Jupyter makes it easy to prototype new metrics before automating them in your main pipeline.
8. LlamaIndex
An open-source library to build flexible data connectors for LLMs:
- Index your content repository and AI responses together.
- Query the index: “Show me all mentions of ‘brand X’ from ChatGPT over the last month.”
- Combine with your visibility logs for richer context.
It’s not a dashboard, but it’s a powerful backend for custom AI visibility queries.
9. Hugging Face Datasets
Want to track large volumes of AI-generated text?
- Store AI responses in a Hugging Face Dataset.
- Use the
datasetslibrary to filter, sample, and map over entries. - Apply your own NLP pipelines for custom sentiment or topic modelling.
This brings big-data tooling to small-business budgets, since HF Datasets integrates seamlessly with free tiers.
10. Metabase
For non-technical teams:
- Connect directly to your AI visibility database.
- Build simple charts and share dashboards with the rest of your staff.
- Schedule PDF or email reports so everyone sees the latest AI mention stats.
Metabase is drop-dead simple—no code needed. Just pick your table and drag-and-drop.
Best Practices for Small Businesses
- Start small. Pick one tool—our AI Visibility Tracking suite or Maggie’s AutoBlog plugin—and get it running in a week.
- Automate alerts. Don’t leave monitoring to chance. Set up thresholds in Grafana or Metabase.
- Blend with SEO data. Combine AI mention trends with your Google Analytics or Search Console metrics.

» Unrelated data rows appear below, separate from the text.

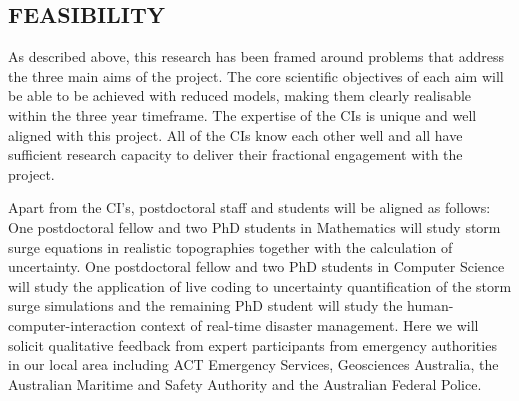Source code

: \iffalse
\subsection*{RESEARCH ENVIRONMENT}
\fi

\subsection*{FEASIBILITY}

\iffalse The project is feasible due to the rigorous design with distinct tasks
and timelines which address the identified, well understood challenges
in this discipline. 
\fi

\iffalse
The project brings together a multi-disciplinary
team of experts in mathematics, software engineering, human computer interaction and high
performance computing.
\fi

As described above, this research has been framed around problems that address the three main aims of the project. The core scientific objectives of each aim will be able to be achieved with reduced models, making them clearly realisable within the three year timeframe.
The expertise of the CIs is unique and well aligned with this project. All of the CIs know each other well and all have sufficient research capacity to deliver their fractional engagement with the project.

Apart from the CI's, postdoctoral staff and students will be aligned as follows: One postdoctoral fellow and two PhD students in 
Mathematics will study storm surge equations in realistic topographies together with the calculation of uncertainty. One postdoctoral fellow 
and two PhD students in Computer Science will study the application of live coding to uncertainty quantification of the storm surge simulations and the remaining PhD student will study the human-computer-interaction context of real-time disaster management. 
Here we will solicit qualitative feedback from expert participants from
emergency authorities in our local area including ACT Emergency
Services, Geosciences Australia, the Australian Maritime and Safety
Authority and the Australian Federal Police.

- Iterate monthly. AI platforms update fast. Review your prompt list and citation gaps every 30 days.
- Engage your team. Share simple dashboards so marketing, sales and support all see the same picture.
Using open source AI visibility tools isn’t just for coders. A bit of setup goes a long way.
By mixing open source AI visibility tools like Prometheus, ELK and our own AI Visibility Tracking for Small Businesses, you get enterprise-grade monitoring without enterprise fees. And if you need fresh content to feed those AI engines, Maggie’s AutoBlog has you covered.
Ready to put these open source AI visibility tools to work? Combine them, tweak them, and own your brand’s AI story in 2025.